§ Work instructions: Look at each line below and count those with the word "width"; the answer is that number only.
== Data to use
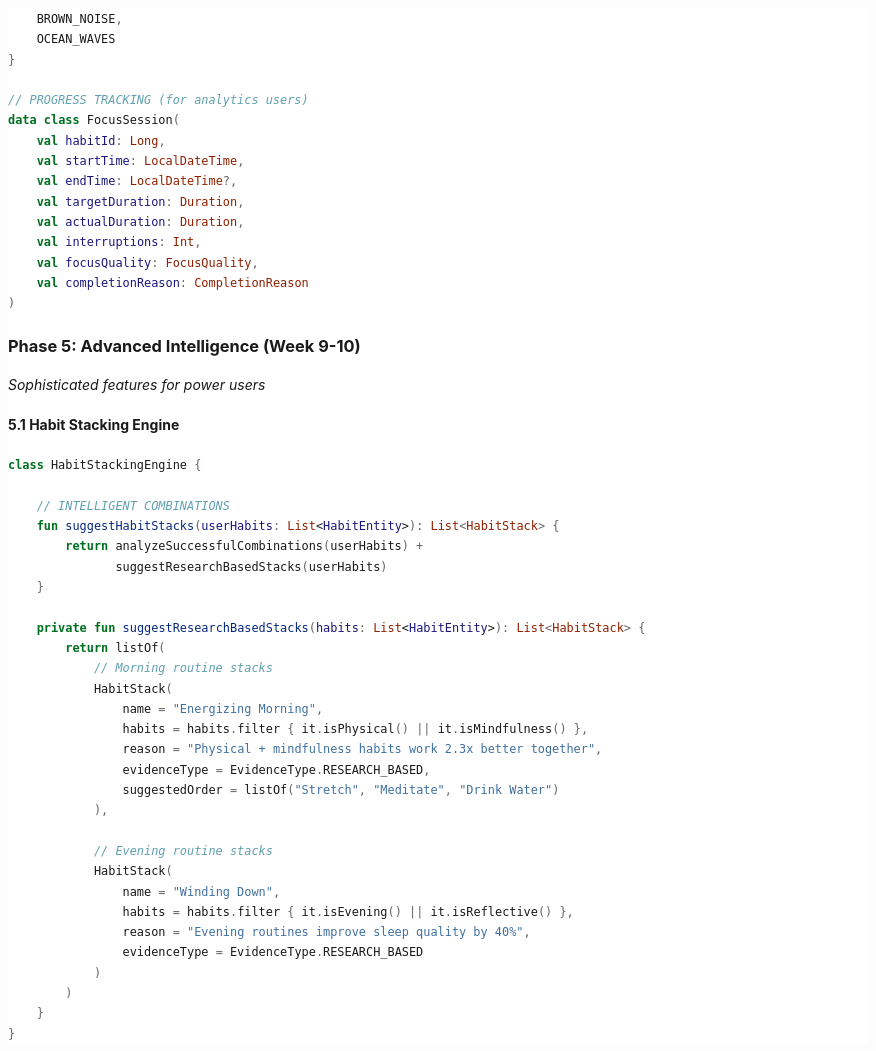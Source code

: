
 ```kotlin
    BROWN_NOISE,
    OCEAN_WAVES
}

// PROGRESS TRACKING (for analytics users)
data class FocusSession(
    val habitId: Long,
    val startTime: LocalDateTime,
    val endTime: LocalDateTime?,
    val targetDuration: Duration,
    val actualDuration: Duration,
    val interruptions: Int,
    val focusQuality: FocusQuality,
    val completionReason: CompletionReason
)
```

### **Phase 5: Advanced Intelligence (Week 9-10)**
*Sophisticated features for power users*

#### **5.1 Habit Stacking Engine**
```kotlin
class HabitStackingEngine {
    
    // INTELLIGENT COMBINATIONS
    fun suggestHabitStacks(userHabits: List<HabitEntity>): List<HabitStack> {
        return analyzeSuccessfulCombinations(userHabits) + 
               suggestResearchBasedStacks(userHabits)
    }
    
    private fun suggestResearchBasedStacks(habits: List<HabitEntity>): List<HabitStack> {
        return listOf(
            // Morning routine stacks
            HabitStack(
                name = "Energizing Morning",
                habits = habits.filter { it.isPhysical() || it.isMindfulness() },
                reason = "Physical + mindfulness habits work 2.3x better together",
                evidenceType = EvidenceType.RESEARCH_BASED,
                suggestedOrder = listOf("Stretch", "Meditate", "Drink Water")
            ),
            
            // Evening routine stacks
            HabitStack(
                name = "Winding Down",
                habits = habits.filter { it.isEvening() || it.isReflective() },
                reason = "Evening routines improve sleep quality by 40%",
                evidenceType = EvidenceType.RESEARCH_BASED
            )
        )
    }
}
```
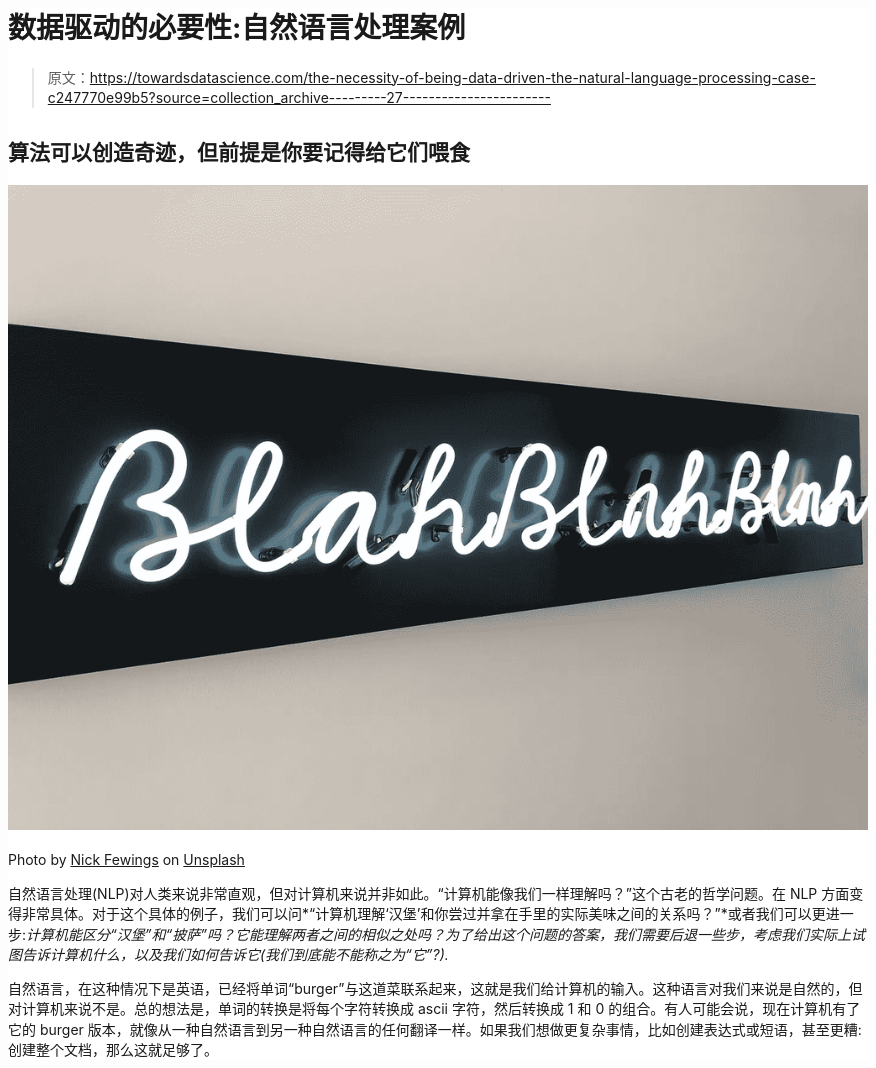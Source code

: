 # 数据驱动的必要性:自然语言处理案例

> 原文：<https://towardsdatascience.com/the-necessity-of-being-data-driven-the-natural-language-processing-case-c247770e99b5?source=collection_archive---------27----------------------->

## 算法可以创造奇迹，但前提是你要记得给它们喂食

![](img/7178926a731035a3b1238f2b888045e1.png)

Photo by [Nick Fewings](https://unsplash.com/@jannerboy62?utm_source=unsplash&utm_medium=referral&utm_content=creditCopyText) on [Unsplash](https://unsplash.com/search/photos/language?utm_source=unsplash&utm_medium=referral&utm_content=creditCopyText)

自然语言处理(NLP)对人类来说非常直观，但对计算机来说并非如此。“计算机能像我们一样理解吗？”这个古老的哲学问题。在 NLP 方面变得非常具体。对于这个具体的例子，我们可以问*“计算机理解‘汉堡’和你尝过并拿在手里的实际美味之间的关系吗？”*或者我们可以更进一步:*计算机能区分“汉堡”和“披萨”吗？它能理解两者之间的相似之处吗？为了给出这个问题的答案，我们需要后退一些步，考虑我们实际上试图告诉计算机什么，以及我们如何告诉它(我们到底能不能称之为“它”?).*

自然语言，在这种情况下是英语，已经将单词“burger”与这道菜联系起来，这就是我们给计算机的输入。这种语言对我们来说是自然的，但对计算机来说不是。总的想法是，单词的转换是将每个字符转换成 ascii 字符，然后转换成 1 和 0 的组合。有人可能会说，现在计算机有了它的 burger 版本，就像从一种自然语言到另一种自然语言的任何翻译一样。如果我们想做更复杂事情，比如创建表达式或短语，甚至更糟:创建整个文档，那么这就足够了。
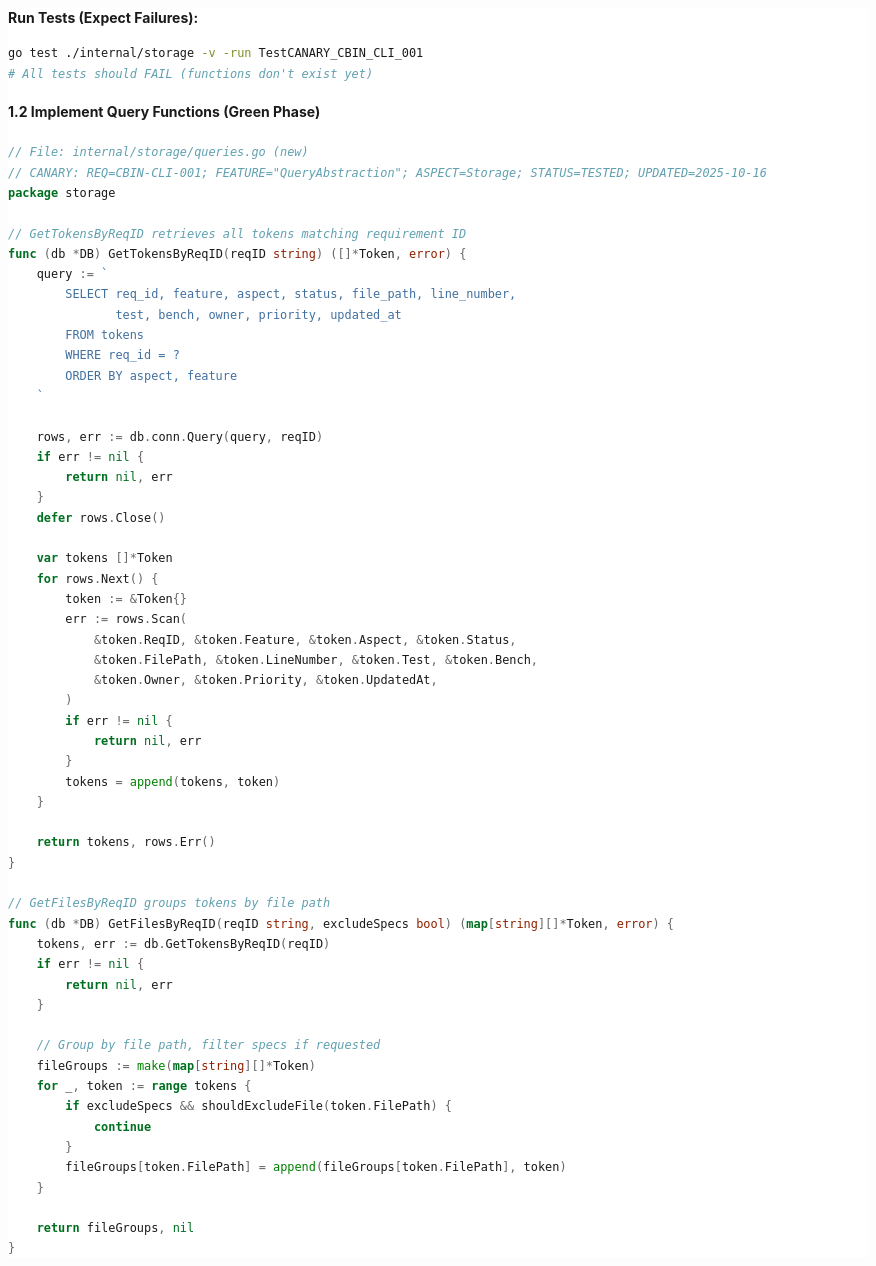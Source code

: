 **Run Tests (Expect Failures):**
```bash
go test ./internal/storage -v -run TestCANARY_CBIN_CLI_001
# All tests should FAIL (functions don't exist yet)
```

#### 1.2 Implement Query Functions (Green Phase)

```go
// File: internal/storage/queries.go (new)
// CANARY: REQ=CBIN-CLI-001; FEATURE="QueryAbstraction"; ASPECT=Storage; STATUS=TESTED; UPDATED=2025-10-16
package storage

// GetTokensByReqID retrieves all tokens matching requirement ID
func (db *DB) GetTokensByReqID(reqID string) ([]*Token, error) {
	query := `
		SELECT req_id, feature, aspect, status, file_path, line_number,
		       test, bench, owner, priority, updated_at
		FROM tokens
		WHERE req_id = ?
		ORDER BY aspect, feature
	`

	rows, err := db.conn.Query(query, reqID)
	if err != nil {
		return nil, err
	}
	defer rows.Close()

	var tokens []*Token
	for rows.Next() {
		token := &Token{}
		err := rows.Scan(
			&token.ReqID, &token.Feature, &token.Aspect, &token.Status,
			&token.FilePath, &token.LineNumber, &token.Test, &token.Bench,
			&token.Owner, &token.Priority, &token.UpdatedAt,
		)
		if err != nil {
			return nil, err
		}
		tokens = append(tokens, token)
	}

	return tokens, rows.Err()
}

// GetFilesByReqID groups tokens by file path
func (db *DB) GetFilesByReqID(reqID string, excludeSpecs bool) (map[string][]*Token, error) {
	tokens, err := db.GetTokensByReqID(reqID)
	if err != nil {
		return nil, err
	}

	// Group by file path, filter specs if requested
	fileGroups := make(map[string][]*Token)
	for _, token := range tokens {
		if excludeSpecs && shouldExcludeFile(token.FilePath) {
			continue
		}
		fileGroups[token.FilePath] = append(fileGroups[token.FilePath], token)
	}

	return fileGroups, nil
}
```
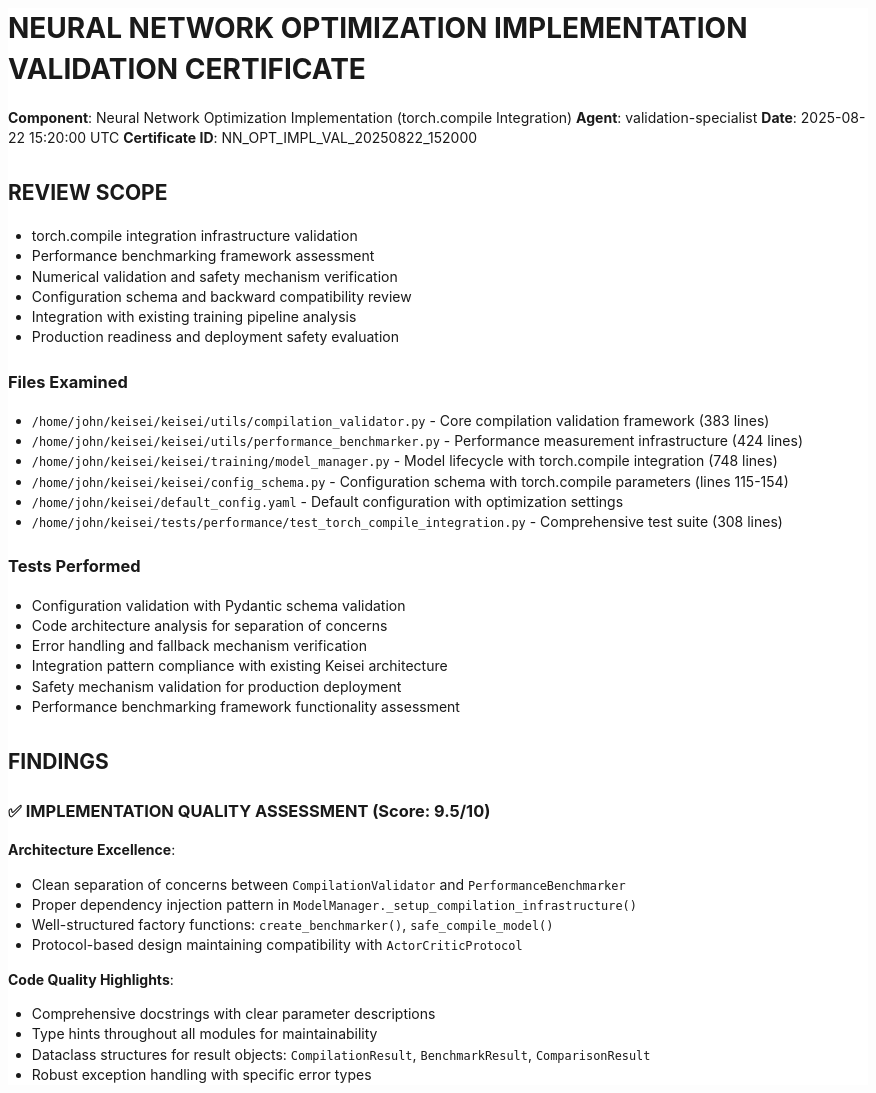 # NEURAL NETWORK OPTIMIZATION IMPLEMENTATION VALIDATION CERTIFICATE

**Component**: Neural Network Optimization Implementation (torch.compile Integration)
**Agent**: validation-specialist
**Date**: 2025-08-22 15:20:00 UTC
**Certificate ID**: NN_OPT_IMPL_VAL_20250822_152000

## REVIEW SCOPE
- torch.compile integration infrastructure validation
- Performance benchmarking framework assessment
- Numerical validation and safety mechanism verification
- Configuration schema and backward compatibility review
- Integration with existing training pipeline analysis
- Production readiness and deployment safety evaluation

### Files Examined
- `/home/john/keisei/keisei/utils/compilation_validator.py` - Core compilation validation framework (383 lines)
- `/home/john/keisei/keisei/utils/performance_benchmarker.py` - Performance measurement infrastructure (424 lines)
- `/home/john/keisei/keisei/training/model_manager.py` - Model lifecycle with torch.compile integration (748 lines)
- `/home/john/keisei/keisei/config_schema.py` - Configuration schema with torch.compile parameters (lines 115-154)
- `/home/john/keisei/default_config.yaml` - Default configuration with optimization settings
- `/home/john/keisei/tests/performance/test_torch_compile_integration.py` - Comprehensive test suite (308 lines)

### Tests Performed
- Configuration validation with Pydantic schema validation
- Code architecture analysis for separation of concerns
- Error handling and fallback mechanism verification
- Integration pattern compliance with existing Keisei architecture
- Safety mechanism validation for production deployment
- Performance benchmarking framework functionality assessment

## FINDINGS

### ✅ IMPLEMENTATION QUALITY ASSESSMENT (Score: 9.5/10)

**Architecture Excellence**:
- Clean separation of concerns between `CompilationValidator` and `PerformanceBenchmarker`
- Proper dependency injection pattern in `ModelManager._setup_compilation_infrastructure()`
- Well-structured factory functions: `create_benchmarker()`, `safe_compile_model()`
- Protocol-based design maintaining compatibility with `ActorCriticProtocol`

**Code Quality Highlights**:
- Comprehensive docstrings with clear parameter descriptions
- Type hints throughout all modules for maintainability  
- Dataclass structures for result objects: `CompilationResult`, `BenchmarkResult`, `ComparisonResult`
- Robust exception handling with specific error types
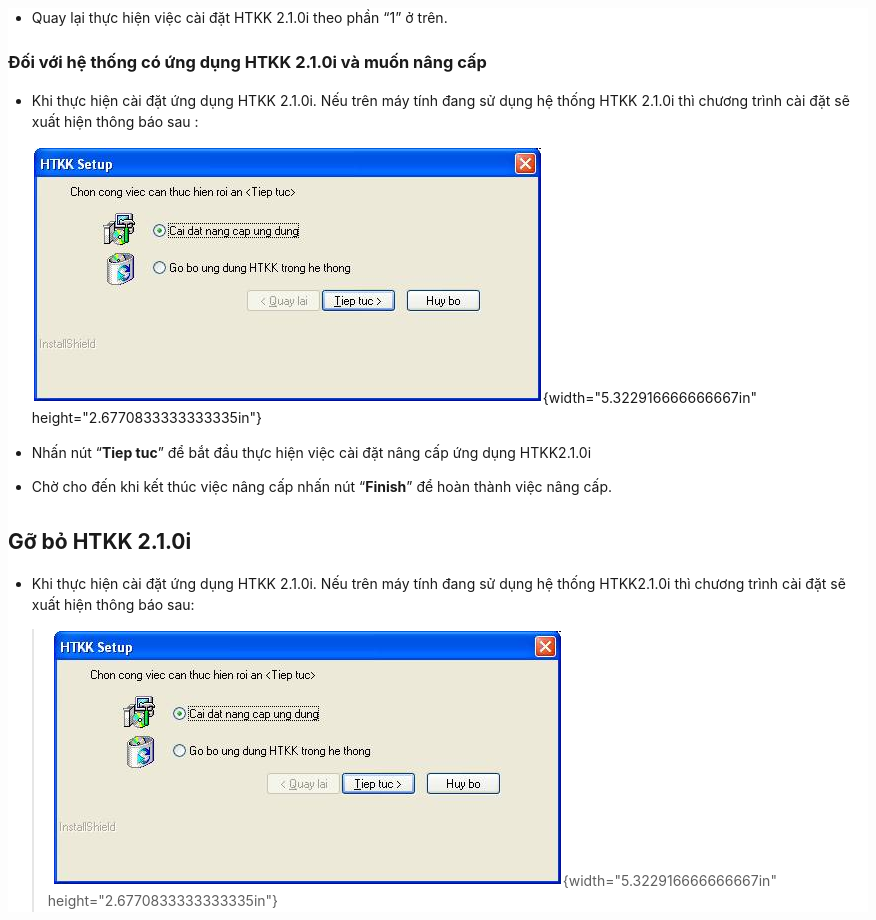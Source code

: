 -   Quay lại thực hiện việc cài đặt HTKK 2.1.0i theo phần “1” ở trên.

### Đối với hệ thống có ứng dụng HTKK 2.1.0i và muốn nâng cấp

-   Khi thực hiện cài đặt ứng dụng HTKK 2.1.0i. Nếu trên máy tính đang
    sử dụng hệ thống HTKK 2.1.0i thì chương trình cài đặt sẽ xuất hiện
    thông báo sau :

    ![](3.5.9-cai-dat-htkk-media/media/image10.png){width="5.322916666666667in"
    height="2.6770833333333335in"}

-   Nhấn nút “**Tiep tuc**” để bắt đầu thực hiện việc cài đặt nâng cấp
    ứng dụng HTKK2.1.0i

-   Chờ cho đến khi kết thúc việc nâng cấp nhấn nút “**Finish**” để hoàn
    thành việc nâng cấp.

 Gỡ bỏ HTKK 2.1.0i 
-------------------

-   Khi thực hiện cài đặt ứng dụng HTKK 2.1.0i. Nếu trên máy tính đang
    sử dụng hệ thống HTKK2.1.0i thì chương trình cài đặt sẽ xuất hiện
    thông báo sau:

>  ![](3.5.9-cai-dat-htkk-media/media/image10.png){width="5.322916666666667in"
> height="2.6770833333333335in"} 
====
§ Exercise solution: 2